Les allégations de la plaignante, la réponse du gouvernement à ces allégations, et les observations de la plaignante sur cette réponse ont été examinées à la lumière d'une série d'entrevues et des documents pertinents.

Un certain nombre de personnes ont été interrogées par téléphone pour vérifier diverses affirmations contenues dans le dossier. Ce sont :

Mme Janet Tsuji, agent de négociation des contrats, MAS, Toronto; M. David Grainger, GRC, Toronto; M. M. Desrochers, section locale des services d'entretien technique, GRC, Ottawa; Mme Cathy Jones, gestionnaire des marchés, Unisource Technology Inc., Montréal; M. John Rankin, administrateur des marchés, IFR Systems Inc. (IFR), Wichita (Kansas); M. T. Malone, gérant de la succursale d'Ottawa de Navair Ltd.; Mme Heather McNulty, coordonnatrice des ventes, Navair Ltd., Mississauga.

En outre, la Commission a reçu du cabinet d'avocats Nobbs, Woods & Clark de Toronto, conseiller juridique de Navair, un exposé écrit portant sur la protection de certains droits que Navair détient au Canada relativement aux produits en question.

Une copie du rapport préliminaire d'enquête, contenant l'exposé écrit de Nobbs, Woods & Clark, a été envoyé pour commentaire au MAS ainsi qu'à la plaignante. Le MAS a fait savoir par écrit à la Commission qu'il n'avait pas de commentaire à faire sur ce rapport. Navair a répondu par écrit, et sa réponse a été transmise au MAS. Les observations qu'elle contenait ont été ajoutées au rapport préliminaire d'enquête et font partie du rapport d'enquête présenté à la Commission.

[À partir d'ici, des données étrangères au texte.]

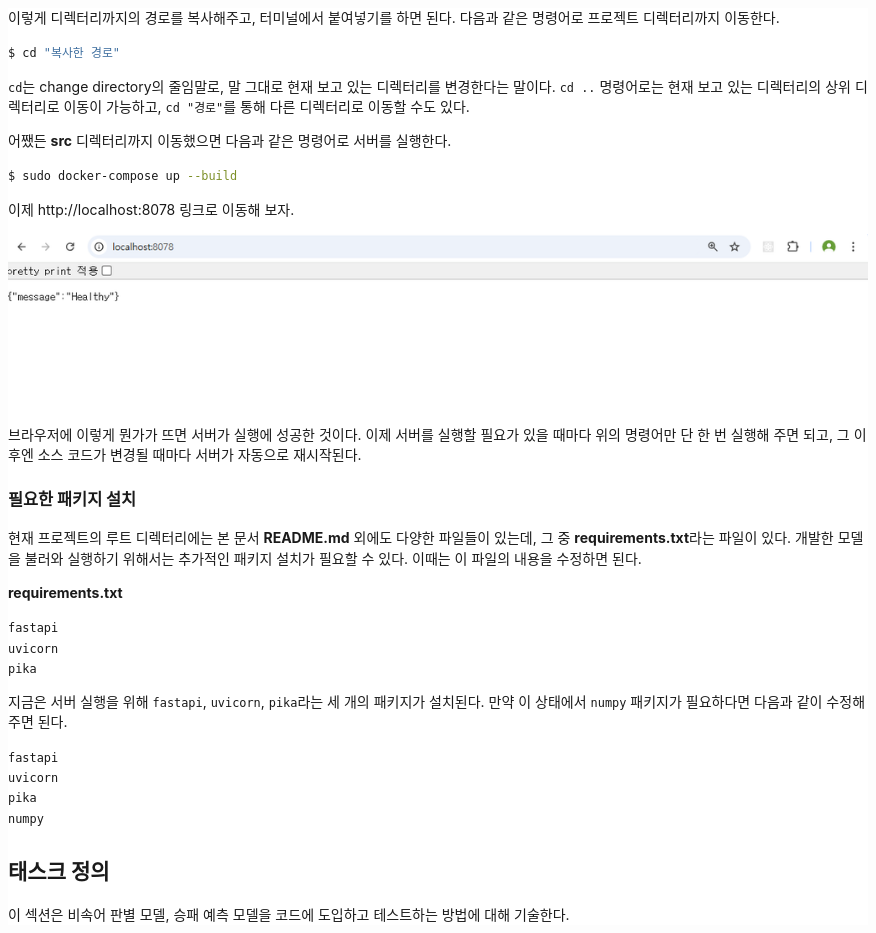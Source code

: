 이렇게 디렉터리까지의 경로를 복사해주고, 터미널에서 붙여넣기를 하면 된다. 다음과 같은 명령어로 프로젝트 디렉터리까지 이동한다.

```bash
$ cd "복사한 경로"
```

`cd`는 change directory의 줄임말로, 말 그대로 현재 보고 있는 디렉터리를 변경한다는 말이다. `cd ..` 명령어로는 현재 보고 있는 디렉터리의 상위 디렉터리로 이동이 가능하고, `cd "경로"`를 통해 다른 디렉터리로 이동할 수도 있다.

어쨌든 **src** 디렉터리까지 이동했으면 다음과 같은 명령어로 서버를 실행한다.

```bash
$ sudo docker-compose up --build
```

이제 http://localhost:8078 링크로 이동해 보자.

![health check](images/image6.png)

브라우저에 이렇게 뭔가가 뜨면 서버가 실행에 성공한 것이다. 이제 서버를 실행할 필요가 있을 때마다 위의 명령어만 단 한 번 실행해 주면 되고, 그 이후엔 소스 코드가 변경될 때마다 서버가 자동으로 재시작된다.

### 필요한 패키지 설치

현재 프로젝트의 루트 디렉터리에는 본 문서 **README.md** 외에도 다양한 파일들이 있는데, 그 중 **requirements.txt**라는 파일이 있다. 개발한 모델을 불러와 실행하기 위해서는 추가적인 패키지 설치가 필요할 수 있다. 이때는 이 파일의 내용을 수정하면 된다.

**requirements.txt**

```
fastapi
uvicorn
pika
```

지금은 서버 실행을 위해 `fastapi`, `uvicorn`, `pika`라는 세 개의 패키지가 설치된다. 만약 이 상태에서 `numpy` 패키지가 필요하다면 다음과 같이 수정해주면 된다.

```
fastapi
uvicorn
pika
numpy
```

## 태스크 정의

이 섹션은 비속어 판별 모델, 승패 예측 모델을 코드에 도입하고 테스트하는 방법에 대해 기술한다.
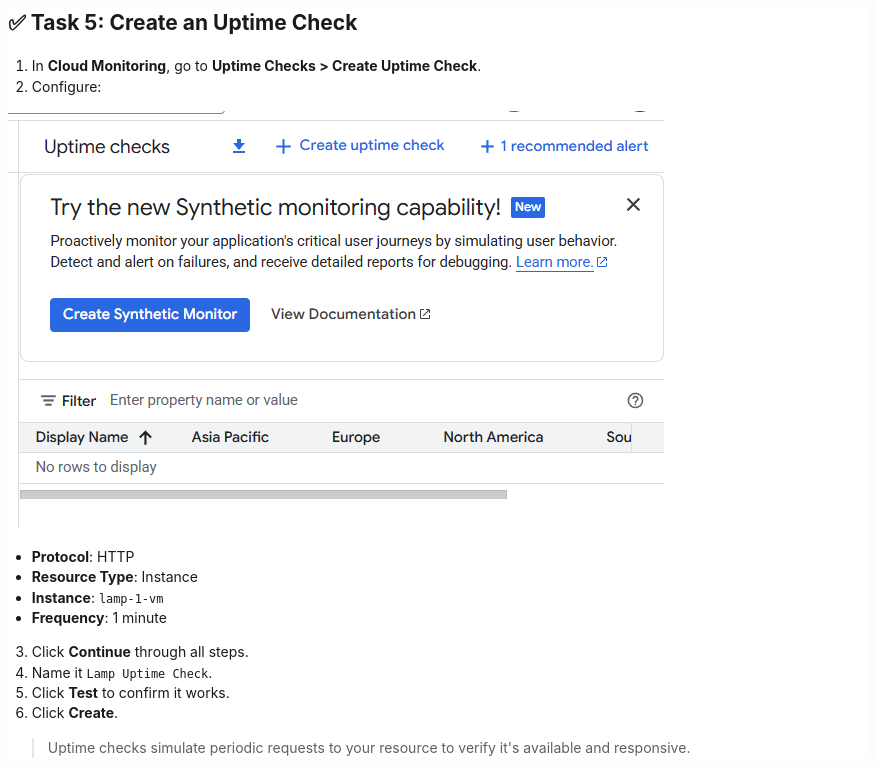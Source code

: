 
## ✅ Task 5: Create an Uptime Check

1. In **Cloud Monitoring**, go to **Uptime Checks > Create Uptime Check**.
2. Configure:

![alt text](Images/task5.png)

   * **Protocol**: HTTP
   * **Resource Type**: Instance
   * **Instance**: `lamp-1-vm`
   * **Frequency**: 1 minute
3. Click **Continue** through all steps.
4. Name it `Lamp Uptime Check`.
5. Click **Test** to confirm it works.
6. Click **Create**.

> Uptime checks simulate periodic requests to your resource to verify it's available and responsive.

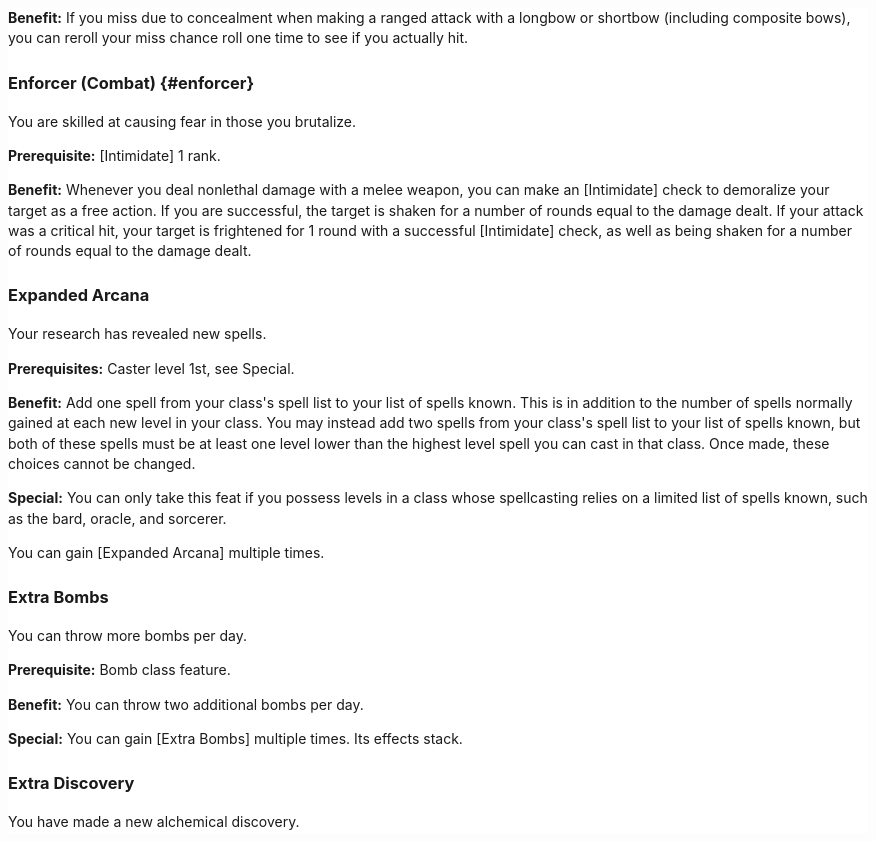 **Benefit:** If you miss due to concealment when making a ranged
attack with a longbow or shortbow (including composite bows), you
can reroll your miss chance roll one time to see if you actually
hit.

### Enforcer (Combat) {#enforcer}


You are skilled at causing fear in those you brutalize.

**Prerequisite:** [Intimidate] 1 rank.

**Benefit:** Whenever you deal nonlethal damage with a melee
weapon, you can make an [Intimidate] check to demoralize your
target as a free action. If you are successful, the target is
shaken for a number of rounds equal to the damage dealt. If your
attack was a critical hit, your target is frightened for 1 round
with a successful [Intimidate] check, as well as being shaken for
a number of rounds equal to the damage dealt.

### Expanded Arcana


Your research has revealed new spells.

**Prerequisites:** Caster level 1st, see Special.

**Benefit:** Add one spell from your class's spell list to your
list of spells known. This is in addition to the number of spells
normally gained at each new level in your class. You may instead
add two spells from your class's spell list to your list of
spells known, but both of these spells must be at least one level
lower than the highest level spell you can cast in that
class. Once made, these choices cannot be changed.

**Special:** You can only take this feat if you possess levels in
a class whose spellcasting relies on a limited list of spells
known, such as the bard, oracle, and sorcerer.

You can gain [Expanded Arcana] multiple times.

### Extra Bombs


You can throw more bombs per day.

**Prerequisite:** Bomb class feature.

**Benefit:** You can throw two additional bombs per day.

**Special:** You can gain [Extra Bombs] multiple times.  Its
effects stack.

### Extra Discovery


You have made a new alchemical discovery.
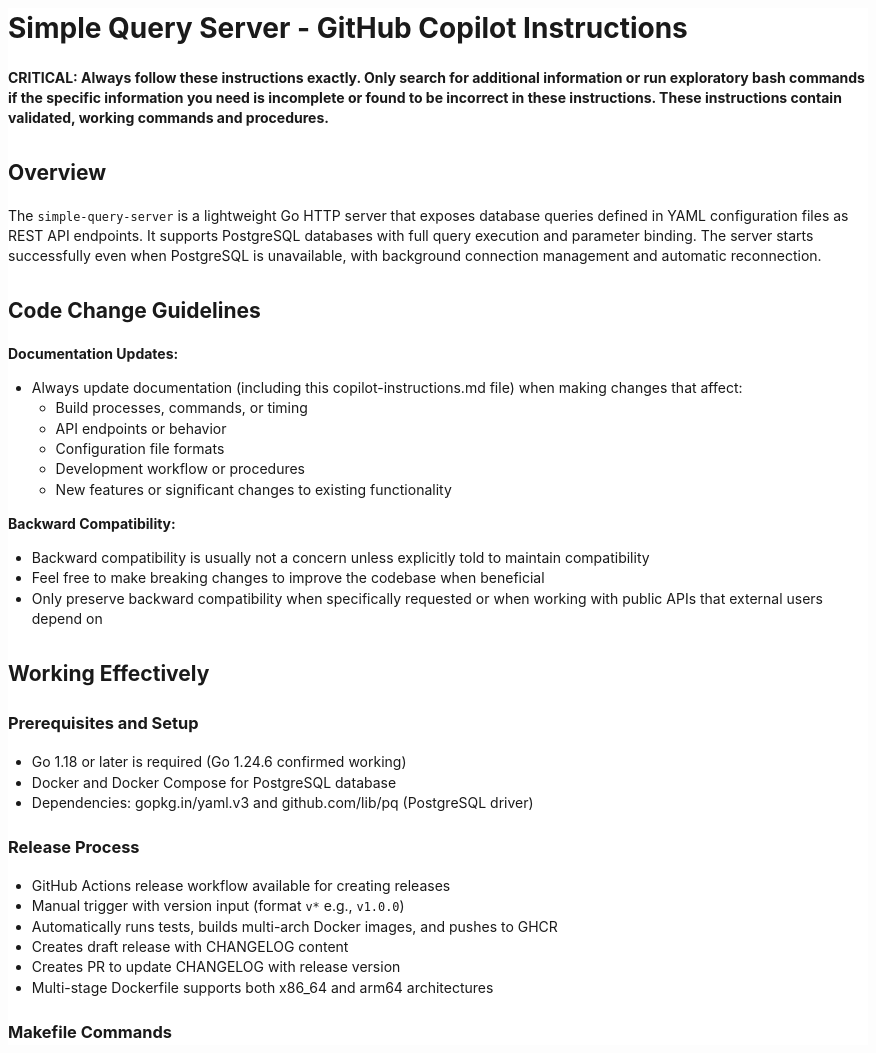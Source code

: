 # Simple Query Server - GitHub Copilot Instructions

**CRITICAL: Always follow these instructions exactly. Only search for additional information or run exploratory bash commands if the specific information you need is incomplete or found to be incorrect in these instructions. These instructions contain validated, working commands and procedures.**

## Overview

The `simple-query-server` is a lightweight Go HTTP server that exposes database queries defined in YAML configuration files as REST API endpoints. It supports PostgreSQL databases with full query execution and parameter binding. The server starts successfully even when PostgreSQL is unavailable, with background connection management and automatic reconnection.

## Code Change Guidelines

**Documentation Updates:**

- Always update documentation (including this copilot-instructions.md file) when making changes that affect:
  - Build processes, commands, or timing
  - API endpoints or behavior
  - Configuration file formats
  - Development workflow or procedures
  - New features or significant changes to existing functionality

**Backward Compatibility:**

- Backward compatibility is usually not a concern unless explicitly told to maintain compatibility
- Feel free to make breaking changes to improve the codebase when beneficial
- Only preserve backward compatibility when specifically requested or when working with public APIs that external users depend on

## Working Effectively

### Prerequisites and Setup

- Go 1.18 or later is required (Go 1.24.6 confirmed working)
- Docker and Docker Compose for PostgreSQL database
- Dependencies: gopkg.in/yaml.v3 and github.com/lib/pq (PostgreSQL driver)

### Release Process

- GitHub Actions release workflow available for creating releases
- Manual trigger with version input (format `v*` e.g., `v1.0.0`)  
- Automatically runs tests, builds multi-arch Docker images, and pushes to GHCR
- Creates draft release with CHANGELOG content
- Creates PR to update CHANGELOG with release version
- Multi-stage Dockerfile supports both x86_64 and arm64 architectures

### Makefile Commands
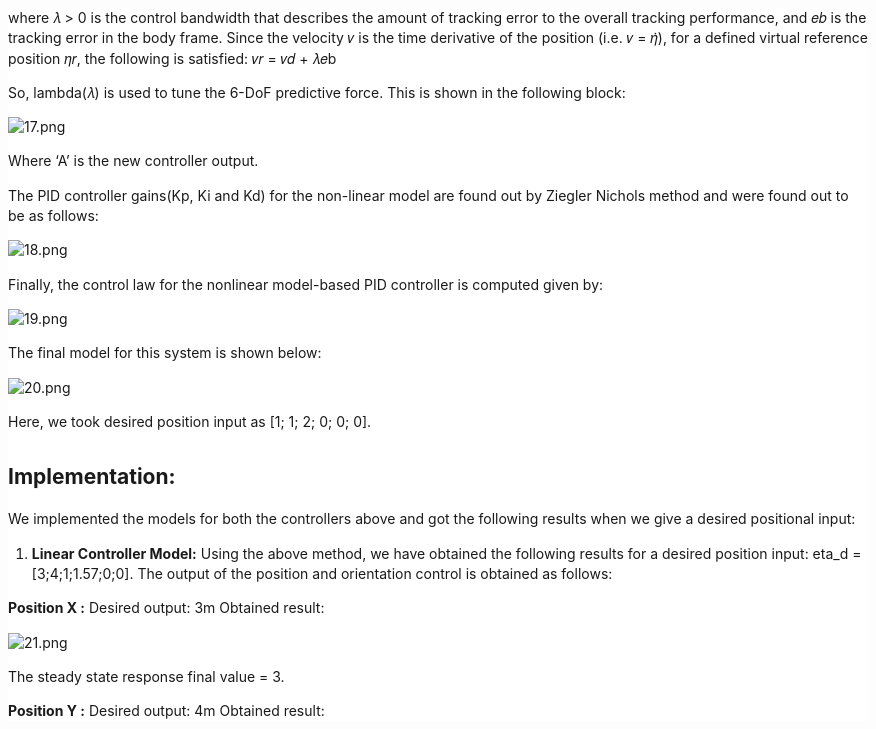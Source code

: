 where 𝜆 > 0 is the control bandwidth that describes the amount of tracking error to the overall tracking performance, and 𝑒𝑏
is the tracking error in the body frame. 
Since the velocity 𝑣 is the time derivative of the position (i.e. 𝑣 = 𝜂̇), for a defined virtual reference position 𝜂𝑟, the following is satisfied:
𝑣𝑟 = 𝑣𝑑 + 𝜆𝑒b

So, lambda(𝜆) is used to tune the 6-DoF predictive force.
This is shown in the following block:


![17.png](/images/ROV/17.png)


Where ‘A’ is the new controller output.


The PID controller gains(Kp, Ki and Kd) for the non-linear model are found out by Ziegler Nichols method and were found out to be as follows:


![18.png](/images/ROV/18.png)


Finally, the control law for the nonlinear model-based PID controller is computed given by:


![19.png](/images/ROV/19.png)


The final model for this system is shown below:


![20.png](/images/ROV/20.png)


Here, we took desired position input as [1; 1; 2; 0; 0; 0].

## **Implementation:**
We implemented the models for both the controllers above and got the following results when we give a desired positional input:
1) **Linear Controller Model:**
Using the above method, we have obtained the following results for a desired position input: eta_d = [3;4;1;1.57;0;0].
The output of the position and orientation control is obtained as follows:

**Position X :**
Desired output: 3m
Obtained result:


![21.png](/images/ROV/21.png)


The steady state response final value = 3.



**Position Y :**
Desired output: 4m
Obtained result:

Le Rapport d'enquête contient un certain nombre d'annexes comprenant des documents jugés pertinents par le personnel d'enquête. Il n'y a pas nécessairement de renvois à ces documents justificatifs dans la présente décision, mais les parties peuvent les consulter, de même que toute autre personne, sous réserve des dispositions de la Loi sur l'accès à l'information.

L'enquête ayant permis de recueillir suffisamment de renseignements pour que la Commission puisse trancher, selon elle, les questions soulevées dans cette plainte, la Commission a décidé de ne pas tenir d'audience orale, et ni l'une ni l'autre des parties n'a présenté de demande en ce sens. Pour en arriver à ses conclusions, la Commission a examiné le rapport d'enquête préparé par son personnel ainsi que les observations des parties sur ce rapport, et a fondé sa décision sur les faits qui y sont exposés, et dont les éléments les plus pertinents sont mentionnés dans la présente décision.

L'adjudication

Le 23 décembre 1991, le MAS a reçu de la GRC une demande (voir l'annexe 2 du RE) visant l'acquisition de trois exemplaires de chacun des articles suivants :

1.MONITEUR DE SERVICE DE COMMUNICATIONS MODÈLE MF/MA 1200S, AVEC LES OPTIONS 05, 06, 07, 09 ET 11.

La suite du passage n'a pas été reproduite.